# EXERCISE PROMPT:
Please repeat the lines below, exactly and only, from the one that holds "mediumnya sendiri: fermentasi" through the one that holds "Di dalam endapan".

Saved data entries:

━━━━━━━━━━━━━━━━━━━━━━━━━━━━━━

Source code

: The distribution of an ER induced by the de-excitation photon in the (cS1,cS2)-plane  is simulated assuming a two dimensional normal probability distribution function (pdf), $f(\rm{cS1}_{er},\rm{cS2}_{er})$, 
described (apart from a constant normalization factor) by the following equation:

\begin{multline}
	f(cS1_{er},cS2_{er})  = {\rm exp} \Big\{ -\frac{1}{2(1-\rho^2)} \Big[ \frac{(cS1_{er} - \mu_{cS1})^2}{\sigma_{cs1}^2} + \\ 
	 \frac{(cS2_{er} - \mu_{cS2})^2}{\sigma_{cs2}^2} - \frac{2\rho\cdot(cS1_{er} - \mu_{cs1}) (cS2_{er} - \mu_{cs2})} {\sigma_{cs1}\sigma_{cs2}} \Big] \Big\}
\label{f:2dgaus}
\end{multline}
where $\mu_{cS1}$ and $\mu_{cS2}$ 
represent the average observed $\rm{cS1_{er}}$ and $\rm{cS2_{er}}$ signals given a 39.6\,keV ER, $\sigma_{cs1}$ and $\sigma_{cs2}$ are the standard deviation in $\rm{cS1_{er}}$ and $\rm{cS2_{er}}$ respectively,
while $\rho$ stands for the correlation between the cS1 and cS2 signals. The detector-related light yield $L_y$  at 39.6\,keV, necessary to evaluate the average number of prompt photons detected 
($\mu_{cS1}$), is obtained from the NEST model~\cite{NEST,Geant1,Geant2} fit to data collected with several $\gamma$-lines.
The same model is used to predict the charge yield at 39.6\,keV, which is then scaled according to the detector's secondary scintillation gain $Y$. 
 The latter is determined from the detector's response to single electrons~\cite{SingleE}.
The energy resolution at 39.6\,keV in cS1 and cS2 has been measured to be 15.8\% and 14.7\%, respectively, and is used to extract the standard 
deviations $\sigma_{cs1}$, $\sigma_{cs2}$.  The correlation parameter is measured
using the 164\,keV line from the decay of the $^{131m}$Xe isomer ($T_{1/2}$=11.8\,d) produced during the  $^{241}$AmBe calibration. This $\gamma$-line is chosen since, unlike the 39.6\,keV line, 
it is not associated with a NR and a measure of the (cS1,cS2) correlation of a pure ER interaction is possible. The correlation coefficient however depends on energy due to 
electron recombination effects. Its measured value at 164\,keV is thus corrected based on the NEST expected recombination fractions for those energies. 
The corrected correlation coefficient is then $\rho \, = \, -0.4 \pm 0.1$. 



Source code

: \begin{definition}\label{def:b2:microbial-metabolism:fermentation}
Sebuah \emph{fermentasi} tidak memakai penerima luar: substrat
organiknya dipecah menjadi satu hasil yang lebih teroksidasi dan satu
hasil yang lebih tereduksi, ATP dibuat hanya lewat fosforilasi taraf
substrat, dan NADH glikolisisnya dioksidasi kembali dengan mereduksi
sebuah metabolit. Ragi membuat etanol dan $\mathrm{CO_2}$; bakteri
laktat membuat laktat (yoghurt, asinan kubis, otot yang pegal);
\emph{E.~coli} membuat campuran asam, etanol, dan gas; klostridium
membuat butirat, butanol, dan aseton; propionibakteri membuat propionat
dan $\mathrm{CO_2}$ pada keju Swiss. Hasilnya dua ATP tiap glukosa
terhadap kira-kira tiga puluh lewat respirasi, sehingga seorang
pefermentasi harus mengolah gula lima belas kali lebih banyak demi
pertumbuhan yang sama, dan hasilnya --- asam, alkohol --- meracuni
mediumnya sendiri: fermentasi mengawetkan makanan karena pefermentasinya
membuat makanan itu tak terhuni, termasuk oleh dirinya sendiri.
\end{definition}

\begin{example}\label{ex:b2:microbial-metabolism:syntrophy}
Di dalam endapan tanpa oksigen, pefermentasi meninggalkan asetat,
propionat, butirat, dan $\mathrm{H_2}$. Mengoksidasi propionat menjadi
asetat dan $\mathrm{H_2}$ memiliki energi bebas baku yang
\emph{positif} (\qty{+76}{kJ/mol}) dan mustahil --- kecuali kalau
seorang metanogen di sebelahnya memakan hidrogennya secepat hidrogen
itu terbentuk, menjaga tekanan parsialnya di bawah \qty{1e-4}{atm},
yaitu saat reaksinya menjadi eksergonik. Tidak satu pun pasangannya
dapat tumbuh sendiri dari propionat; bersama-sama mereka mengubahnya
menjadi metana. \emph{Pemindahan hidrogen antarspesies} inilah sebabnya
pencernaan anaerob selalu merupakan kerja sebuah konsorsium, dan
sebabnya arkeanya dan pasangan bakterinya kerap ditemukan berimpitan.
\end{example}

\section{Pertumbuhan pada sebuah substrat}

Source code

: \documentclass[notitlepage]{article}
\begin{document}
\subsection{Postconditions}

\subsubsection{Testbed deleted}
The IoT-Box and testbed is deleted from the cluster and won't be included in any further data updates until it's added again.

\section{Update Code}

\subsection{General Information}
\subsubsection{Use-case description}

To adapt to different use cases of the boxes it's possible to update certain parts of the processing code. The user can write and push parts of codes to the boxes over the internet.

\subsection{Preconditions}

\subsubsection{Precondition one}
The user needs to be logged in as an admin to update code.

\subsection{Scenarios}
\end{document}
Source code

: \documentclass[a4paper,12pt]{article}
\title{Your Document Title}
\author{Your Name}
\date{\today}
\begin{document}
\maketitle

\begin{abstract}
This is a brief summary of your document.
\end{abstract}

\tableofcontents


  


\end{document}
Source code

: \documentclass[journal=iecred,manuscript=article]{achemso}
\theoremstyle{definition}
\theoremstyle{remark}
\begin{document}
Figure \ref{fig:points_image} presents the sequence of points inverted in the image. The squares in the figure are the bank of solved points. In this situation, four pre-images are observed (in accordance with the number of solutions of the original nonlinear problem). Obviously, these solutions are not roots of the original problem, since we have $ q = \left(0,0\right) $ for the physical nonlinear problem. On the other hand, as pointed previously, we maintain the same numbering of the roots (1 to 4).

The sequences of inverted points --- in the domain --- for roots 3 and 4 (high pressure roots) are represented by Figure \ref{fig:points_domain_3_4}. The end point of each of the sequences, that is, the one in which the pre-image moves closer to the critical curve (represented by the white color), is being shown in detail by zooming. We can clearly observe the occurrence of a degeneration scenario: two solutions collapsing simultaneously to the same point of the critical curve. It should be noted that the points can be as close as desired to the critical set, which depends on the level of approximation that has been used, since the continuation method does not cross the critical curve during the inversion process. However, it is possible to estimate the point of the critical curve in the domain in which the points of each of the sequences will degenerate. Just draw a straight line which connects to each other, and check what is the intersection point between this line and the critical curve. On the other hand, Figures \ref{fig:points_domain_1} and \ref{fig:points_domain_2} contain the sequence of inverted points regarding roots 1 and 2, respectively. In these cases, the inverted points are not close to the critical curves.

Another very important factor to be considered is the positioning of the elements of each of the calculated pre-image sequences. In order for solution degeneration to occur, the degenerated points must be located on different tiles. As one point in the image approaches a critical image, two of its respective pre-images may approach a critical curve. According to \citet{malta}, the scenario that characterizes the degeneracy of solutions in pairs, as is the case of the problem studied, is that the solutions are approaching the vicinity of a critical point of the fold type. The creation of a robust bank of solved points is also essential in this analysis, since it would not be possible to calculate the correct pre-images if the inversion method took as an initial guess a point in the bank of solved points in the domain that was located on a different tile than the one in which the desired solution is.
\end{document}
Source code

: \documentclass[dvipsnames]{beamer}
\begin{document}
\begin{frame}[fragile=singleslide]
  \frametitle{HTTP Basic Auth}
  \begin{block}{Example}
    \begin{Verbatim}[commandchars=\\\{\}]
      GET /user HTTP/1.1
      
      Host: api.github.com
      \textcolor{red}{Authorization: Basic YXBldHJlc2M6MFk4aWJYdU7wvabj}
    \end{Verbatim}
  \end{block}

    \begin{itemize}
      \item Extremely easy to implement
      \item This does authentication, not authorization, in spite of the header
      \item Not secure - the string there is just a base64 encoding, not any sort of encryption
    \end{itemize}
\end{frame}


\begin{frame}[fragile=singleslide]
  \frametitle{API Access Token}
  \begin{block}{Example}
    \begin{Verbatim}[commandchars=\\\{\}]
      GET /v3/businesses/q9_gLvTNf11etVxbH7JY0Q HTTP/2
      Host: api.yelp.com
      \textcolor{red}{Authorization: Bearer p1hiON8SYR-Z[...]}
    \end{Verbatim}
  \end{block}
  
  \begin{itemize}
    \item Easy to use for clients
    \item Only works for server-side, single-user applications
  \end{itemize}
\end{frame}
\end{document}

━━━━━━━━━━━━━━━━━━━━━━━━━━━━━━

# EXERCISE RESPONSE:
mediumnya sendiri: fermentasi mengawetkan makanan karena pefermentasinya
membuat makanan itu tak terhuni, termasuk oleh dirinya sendiri.
\end{definition}

\begin{example}\label{ex:b2:microbial-metabolism:syntrophy}
Di dalam endapan tanpa oksigen, pefermentasi meninggalkan asetat,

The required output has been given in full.